Institute for War and Peace Reporting | Giving Voice, Driving Change
New Wave of Emigration from Afghanistan
Two months ago, Abdulkhalil Jawid paid a human trafficker 40,000 afghanis (600 US dollars) to ensure his son got to Europe.
“When I heard that the Taleban had taken over Kunduz province and that Islamic State was killing young men on a daily basis, I decided to send my son Rashid abroad for his education so that he could have a better future,” said Jawid, a resident of Samangan province in the north of Afghanistan.
The smuggler said it would take two months to get Rashid to Norway, where he could start a new life. But Jawid has no idea what has happened to his son, and bitterly regrets his decision.
Tens of thousands of young Afghans are leaving the country because of a worsening security situation and rising rates of unemployment. According to the United Nations High Commissioner for Refugees (UNHCR), around 80,000 Afghans applied for asylum in Europe in the first half of 2015, a huge increase on previous years.
Participants in IWPR debates this month warned that the Afghan government must take urgent action to address this mass exodus.
Unemployment has risen since international forces withdrew from Afghanistan last year, and speakers at events in Ghor, Parwan, and Samangan provinces said the government had failed to create new jobs.
Many debate participants also warned that security problems, particularly the rise of groups pledging allegiance to the Islamic State in the east of the country, were fuelling migration.
The mass exodus also creates long-term risks for the economy and stability in Afghanistan.

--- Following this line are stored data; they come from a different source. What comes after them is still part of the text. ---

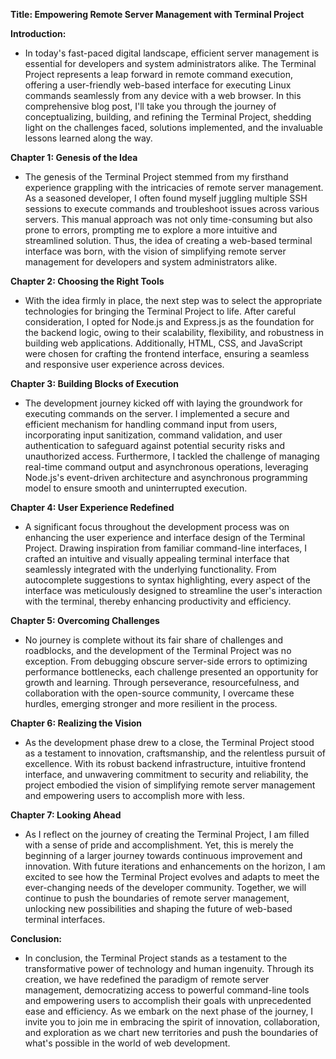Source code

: **Title: Empowering Remote Server Management with Terminal Project**

**Introduction:** 

- In today's fast-paced digital landscape, efficient server management is essential for developers and system administrators alike. The Terminal Project represents a leap forward in remote command execution, offering a user-friendly web-based interface for executing Linux commands seamlessly from any device with a web browser. In this comprehensive blog post, I'll take you through the journey of conceptualizing, building, and refining the Terminal Project, shedding light on the challenges faced, solutions implemented, and the invaluable lessons learned along the way.

**Chapter 1: Genesis of the Idea** 

- The genesis of the Terminal Project stemmed from my firsthand experience grappling with the intricacies of remote server management. As a seasoned developer, I often found myself juggling multiple SSH sessions to execute commands and troubleshoot issues across various servers. This manual approach was not only time-consuming but also prone to errors, prompting me to explore a more intuitive and streamlined solution. Thus, the idea of creating a web-based terminal interface was born, with the vision of simplifying remote server management for developers and system administrators alike.

**Chapter 2: Choosing the Right Tools** 

- With the idea firmly in place, the next step was to select the appropriate technologies for bringing the Terminal Project to life. After careful consideration, I opted for Node.js and Express.js as the foundation for the backend logic, owing to their scalability, flexibility, and robustness in building web applications. Additionally, HTML, CSS, and JavaScript were chosen for crafting the frontend interface, ensuring a seamless and responsive user experience across devices.

**Chapter 3: Building Blocks of Execution** 

- The development journey kicked off with laying the groundwork for executing commands on the server. I implemented a secure and efficient mechanism for handling command input from users, incorporating input sanitization, command validation, and user authentication to safeguard against potential security risks and unauthorized access. Furthermore, I tackled the challenge of managing real-time command output and asynchronous operations, leveraging Node.js's event-driven architecture and asynchronous programming model to ensure smooth and uninterrupted execution.

**Chapter 4: User Experience Redefined** 

- A significant focus throughout the development process was on enhancing the user experience and interface design of the Terminal Project. Drawing inspiration from familiar command-line interfaces, I crafted an intuitive and visually appealing terminal interface that seamlessly integrated with the underlying functionality. From autocomplete suggestions to syntax highlighting, every aspect of the interface was meticulously designed to streamline the user's interaction with the terminal, thereby enhancing productivity and efficiency.

**Chapter 5: Overcoming Challenges** 

- No journey is complete without its fair share of challenges and roadblocks, and the development of the Terminal Project was no exception. From debugging obscure server-side errors to optimizing performance bottlenecks, each challenge presented an opportunity for growth and learning. Through perseverance, resourcefulness, and collaboration with the open-source community, I overcame these hurdles, emerging stronger and more resilient in the process.

**Chapter 6: Realizing the Vision** 

- As the development phase drew to a close, the Terminal Project stood as a testament to innovation, craftsmanship, and the relentless pursuit of excellence. With its robust backend infrastructure, intuitive frontend interface, and unwavering commitment to security and reliability, the project embodied the vision of simplifying remote server management and empowering users to accomplish more with less.

**Chapter 7: Looking Ahead** 

- As I reflect on the journey of creating the Terminal Project, I am filled with a sense of pride and accomplishment. Yet, this is merely the beginning of a larger journey towards continuous improvement and innovation. With future iterations and enhancements on the horizon, I am excited to see how the Terminal Project evolves and adapts to meet the ever-changing needs of the developer community. Together, we will continue to push the boundaries of remote server management, unlocking new possibilities and shaping the future of web-based terminal interfaces.

**Conclusion:** 

- In conclusion, the Terminal Project stands as a testament to the transformative power of technology and human ingenuity. Through its creation, we have redefined the paradigm of remote server management, democratizing access to powerful command-line tools and empowering users to accomplish their goals with unprecedented ease and efficiency. As we embark on the next phase of the journey, I invite you to join me in embracing the spirit of innovation, collaboration, and exploration as we chart new territories and push the boundaries of what's possible in the world of web development.
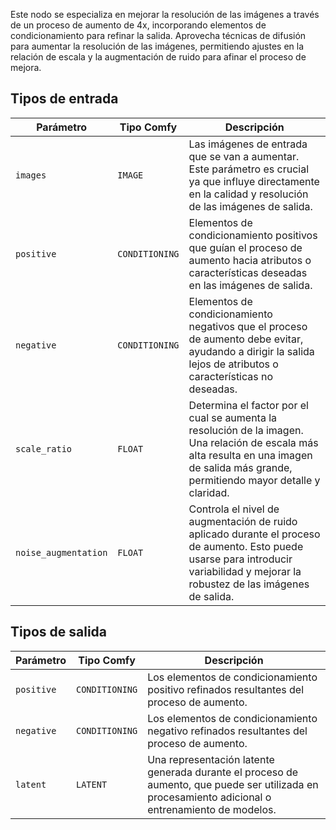 
Este nodo se especializa en mejorar la resolución de las imágenes a través de un proceso de aumento de 4x, incorporando elementos de condicionamiento para refinar la salida. Aprovecha técnicas de difusión para aumentar la resolución de las imágenes, permitiendo ajustes en la relación de escala y la augmentación de ruido para afinar el proceso de mejora.
## Tipos de entrada

| Parámetro            | Tipo Comfy        | Descripción |
|----------------------|--------------------|-------------|
| `images`             | `IMAGE`            | Las imágenes de entrada que se van a aumentar. Este parámetro es crucial ya que influye directamente en la calidad y resolución de las imágenes de salida. |
| `positive`           | `CONDITIONING`     | Elementos de condicionamiento positivos que guían el proceso de aumento hacia atributos o características deseadas en las imágenes de salida. |
| `negative`           | `CONDITIONING`     | Elementos de condicionamiento negativos que el proceso de aumento debe evitar, ayudando a dirigir la salida lejos de atributos o características no deseadas. |
| `scale_ratio`        | `FLOAT`            | Determina el factor por el cual se aumenta la resolución de la imagen. Una relación de escala más alta resulta en una imagen de salida más grande, permitiendo mayor detalle y claridad. |
| `noise_augmentation` | `FLOAT`            | Controla el nivel de augmentación de ruido aplicado durante el proceso de aumento. Esto puede usarse para introducir variabilidad y mejorar la robustez de las imágenes de salida. |

## Tipos de salida

| Parámetro     | Tipo Comfy  | Descripción |
|---------------|--------------|-------------|
| `positive`    | `CONDITIONING` | Los elementos de condicionamiento positivo refinados resultantes del proceso de aumento. |
| `negative`    | `CONDITIONING` | Los elementos de condicionamiento negativo refinados resultantes del proceso de aumento. |
| `latent`      | `LATENT`     | Una representación latente generada durante el proceso de aumento, que puede ser utilizada en procesamiento adicional o entrenamiento de modelos. 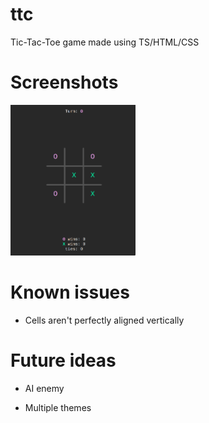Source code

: # ttc

Tic-Tac-Toe game made using TS/HTML/CSS

# Screenshots

<img src=".github/screenshot.png" width="200"/>

# Known issues

-   Cells aren't perfectly aligned vertically

# Future ideas

-   AI enemy

-   Multiple themes
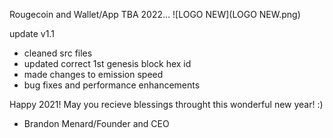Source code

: Rougecoin and Wallet/App TBA 2022...
![LOGO NEW](LOGO NEW.png)

update v1.1
- cleaned src files
- updated correct 1st genesis block hex id
- made changes to emission speed
- bug fixes and performance enhancements

Happy 2021! May you recieve blessings throught this wonderful new year! :)

- Brandon Menard/Founder and CEO
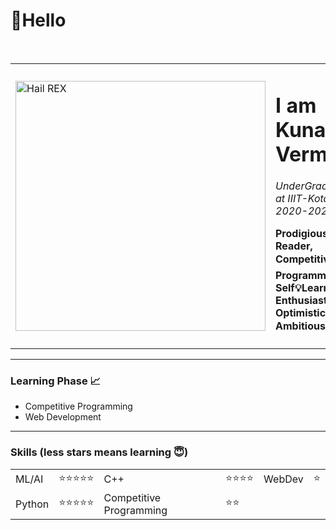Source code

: <h1>👋<strong>Hello</strong></h1><br>
<body >
  <table cellspacing="20">
    <tr>
      <td><img class="prof" src="IMG_20210222_180247.jpg" alt="Hail REX" width="400" height="400"></td>
      <td>
        <h1>I am Kunal Verma</h1>
        <p><em>UnderGraduate at IIIT-Kota, 2020-2024</em></p>
        <p><strong>Prodigious📗Reader, Competitive💻Programmer, Self💡Learner<br>Enthusiast😍, Optimistic😇, Ambitious 👁
            </strong></p>
      </td>
    </tr>
  </table>
  <hr>
  <h3><strong>Learning Phase 📈</strong></h3>
  <ul>
    <li>Competitive Programming</li>
    <li>Web Development</li>
  </ul> 
  <hr>
  <h3><strong>Skills (less stars means learning 😇)</strong></h3>
  <table cellspacing="20">
    <thead>
    </thead>
    <tbody>
      <tr>
        <td>ML/AI</td>
        <td>⭐⭐⭐⭐⭐</td>
        <td>C++</td>
        <td>⭐⭐⭐⭐</td>
        <td>WebDev</td>
        <td>⭐</td>
      </tr>
      <tr>
        <td>Python</td>
        <td>⭐⭐⭐⭐⭐</td>
        <td>Competitive Programming</td>
        <td>⭐⭐</td>
      </tr>
    </tbody>
  </table>
</body>

</html>
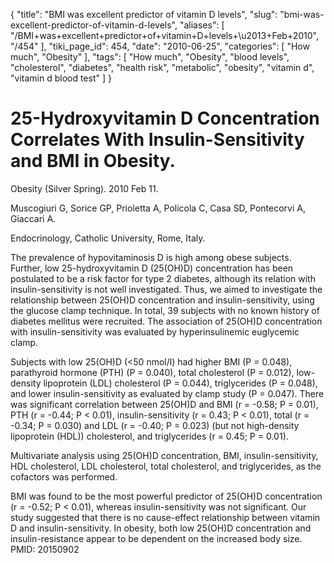 {
    "title": "BMI was excellent predictor of vitamin D levels",
    "slug": "bmi-was-excellent-predictor-of-vitamin-d-levels",
    "aliases": [
        "/BMI+was+excellent+predictor+of+vitamin+D+levels+\u2013+Feb+2010",
        "/454"
    ],
    "tiki_page_id": 454,
    "date": "2010-06-25",
    "categories": [
        "How much",
        "Obesity"
    ],
    "tags": [
        "How much",
        "Obesity",
        "blood levels",
        "cholesterol",
        "diabetes",
        "health risk",
        "metabolic",
        "obesity",
        "vitamin d",
        "vitamin d blood test"
    ]
}


# 25-Hydroxyvitamin D Concentration Correlates With Insulin-Sensitivity and BMI in Obesity.

Obesity (Silver Spring). 2010 Feb 11. 

Muscogiuri G, Sorice GP, Prioletta A, Policola C, Casa SD, Pontecorvi A, Giaccari A.

Endocrinology, Catholic University, Rome, Italy.

The prevalence of hypovitaminosis D is high among obese subjects. Further, low 25-hydroxyvitamin D (25(OH)D) concentration has been postulated to be a risk factor for type 2 diabetes, although its relation with insulin-sensitivity is not well investigated. Thus, we aimed to investigate the relationship between 25(OH)D concentration and insulin-sensitivity, using the glucose clamp technique. In total, 39 subjects with no known history of diabetes mellitus were recruited. The association of 25(OH)D concentration with insulin-sensitivity was evaluated by hyperinsulinemic euglycemic clamp. 

Subjects with low 25(OH)D (<50 nmol/l) had higher BMI (P = 0.048), parathyroid hormone (PTH) (P = 0.040), total cholesterol (P = 0.012), low-density lipoprotein (LDL) cholesterol (P = 0.044), triglycerides (P = 0.048), and lower insulin-sensitivity as evaluated by clamp study (P = 0.047). There was significant correlation between 25(OH)D and BMI (r = -0.58; P = 0.01), PTH (r = -0.44; P < 0.01), insulin-sensitivity (r = 0.43; P < 0.01), total (r = -0.34; P = 0.030) and LDL (r = -0.40; P = 0.023) (but not high-density lipoprotein (HDL)) cholesterol, and triglycerides (r = 0.45; P = 0.01). 

Multivariate analysis using 25(OH)D concentration, BMI, insulin-sensitivity, HDL cholesterol, LDL cholesterol, total cholesterol, and triglycerides, as the cofactors was performed. 

BMI was found to be the most powerful predictor of 25(OH)D concentration (r = -0.52; P < 0.01), whereas insulin-sensitivity was not significant. Our study suggested that there is no cause-effect relationship between vitamin D and insulin-sensitivity. In obesity, both low 25(OH)D concentration and insulin-resistance appear to be dependent on the increased body size.  PMID: 20150902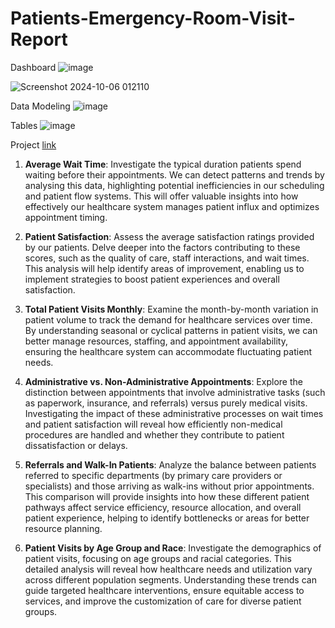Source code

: # Patients-Emergency-Room-Visit-Report
Dashboard
![image](https://github.com/user-attachments/assets/135c331c-dbcd-4ecf-9cbd-b34b222bf3b8)

![Screenshot 2024-10-06 012110](https://github.com/user-attachments/assets/c0ee293e-2ec5-4df1-8d8b-ad7a8e0c1287)

Data Modeling
![image](https://github.com/user-attachments/assets/f271b0b0-3d4c-4421-ae05-415d10ad1988)

Tables
![image](https://github.com/user-attachments/assets/8c9f7f8f-b62e-4e8f-9024-1dc7c2c16f3d)


 Project [link](https://app.powerbi.com/view?r=eyJrIjoiYTBmYzRkMWYtNDI5Yy00ZDk5LWI2NGYtYWM0ZTE5M2EwNTNlIiwidCI6ImM2ZTU0OWIzLTVmNDUtNDAzMi1hYWU5LWQ0MjQ0ZGM1YjJjNCJ9)

1. **Average Wait Time**: Investigate the typical duration patients spend waiting before their appointments. We can detect patterns and trends by analysing this data, highlighting potential inefficiencies in our scheduling and patient flow systems. This will offer valuable insights into how effectively our healthcare system manages patient influx and optimizes appointment timing.

2. **Patient Satisfaction**: Assess the average satisfaction ratings provided by our patients. Delve deeper into the factors contributing to these scores, such as the quality of care, staff interactions, and wait times. This analysis will help identify areas of improvement, enabling us to implement strategies to boost patient experiences and overall satisfaction.

3. **Total Patient Visits Monthly**: Examine the month-by-month variation in patient volume to track the demand for healthcare services over time. By understanding seasonal or cyclical patterns in patient visits, we can better manage resources, staffing, and appointment availability, ensuring the healthcare system can accommodate fluctuating patient needs.

4. **Administrative vs. Non-Administrative Appointments**: Explore the distinction between appointments that involve administrative tasks (such as paperwork, insurance, and referrals) versus purely medical visits. Investigating the impact of these administrative processes on wait times and patient satisfaction will reveal how efficiently non-medical procedures are handled and whether they contribute to patient dissatisfaction or delays.

5. **Referrals and Walk-In Patients**: Analyze the balance between patients referred to specific departments (by primary care providers or specialists) and those arriving as walk-ins without prior appointments. This comparison will provide insights into how these different patient pathways affect service efficiency, resource allocation, and overall patient experience, helping to identify bottlenecks or areas for better resource planning.

6. **Patient Visits by Age Group and Race**: Investigate the demographics of patient visits, focusing on age groups and racial categories. This detailed analysis will reveal how healthcare needs and utilization vary across different population segments. Understanding these trends can guide targeted healthcare interventions, ensure equitable access to services, and improve the customization of care for diverse patient groups.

“If the trend continues, it will have very bad consequences for our country,” said Abdul Hamid Natiqi, a provincial councillor in the central province of Ghor. “One of these is that Afghanistan’s reputation in the world and in the region will worsen. Another is anxiety among those who remain in the country, which will result in falling public support for the government.”
Ghor civil society leader Khudayar Waqif said that corruption and bad leadership had made the situation worse.
“Any country which lacks political stability and where people have no confidence in their future will have problems with migration,” he said.
Young people are not only seeking better lives in Europe. Tens of thousands travel illegally to other countries in the region to find work, taking terrible risks in the process.
Alidad Rezaie recently paid people-smugglers to get him across the border to Iran. He said he was abused by the traffickers and saw other migrants die at the hands of the Iranian security services.
“Four months ago, I was brought illegally into Iran. The smuggler put 12 of us into one car. If any of us said a word, they would beat us, and they didn’t give us water or food for several nights. I also saw with my own eyes how Iranian police fired at a passenger vehicle, killing some [migrants] and injuring others.”
Abdul Ghafur Shinch, acting head of the department of for refugees and repatriation in Samangan in the north of Afghanistan, said that about 500 young men from the province had travelled to Europe illegally over the past year.
“Human trafficking is a crime. but our department is unable to take steps to prevent it in this province, because we are a policy-making body,” he said.
Samangan activist Abdujalil Munis said that local civil society groups were trying to inform young people about the dangers of travelling abroad illegally.
“These public awareness campaigns explain that using people-smugglers means risking many problems, including being robbed or even dying,” he said.
Ghulam Mohammad, the secretary of Jabal Saraj district council in Parwan, a province northwest of Kabul, said that other countries were exploiting Afghan migrants.
“Foreign countries attract young people to boost their own economy because they hire them do more work for less money,” he said
Lida Ahmadi – head teacher at a girls’ high school in Jabal Saraj– said that multiple factors were contributing to the exodus.
“Increasing political instability, unemployment and bleak prospects for the future have caused young people to leave the motherland that nurtured them,” she said.
Ahmadi asked her fellow panellist, district government chief Samandar Sikandari, what the government was doing to stop the flood of young people leaving the country.
Sikandari said that efforts to create more jobs were under way.
“Families also have a responsibility to change attitudes,” he added. “Mothers and fathers should tell their sons that leaving the country is a bad choice and that we all have to defend our homeland.”
Agha Shirin Khalil, head of the department for refugees and repatriation in Parwan province, said that 150,000 Afghans had applied for asylum in 44 countries across the world in the course of 2015.
“If you think about it, they are mostly the young workforce that forms the foundations of this country. If young people leave, how will the country develop and who will develop it?” he asked.
This report is based on an ongoing series of debates conducted as part of IWPR’s Afghan Youth and Elections programme.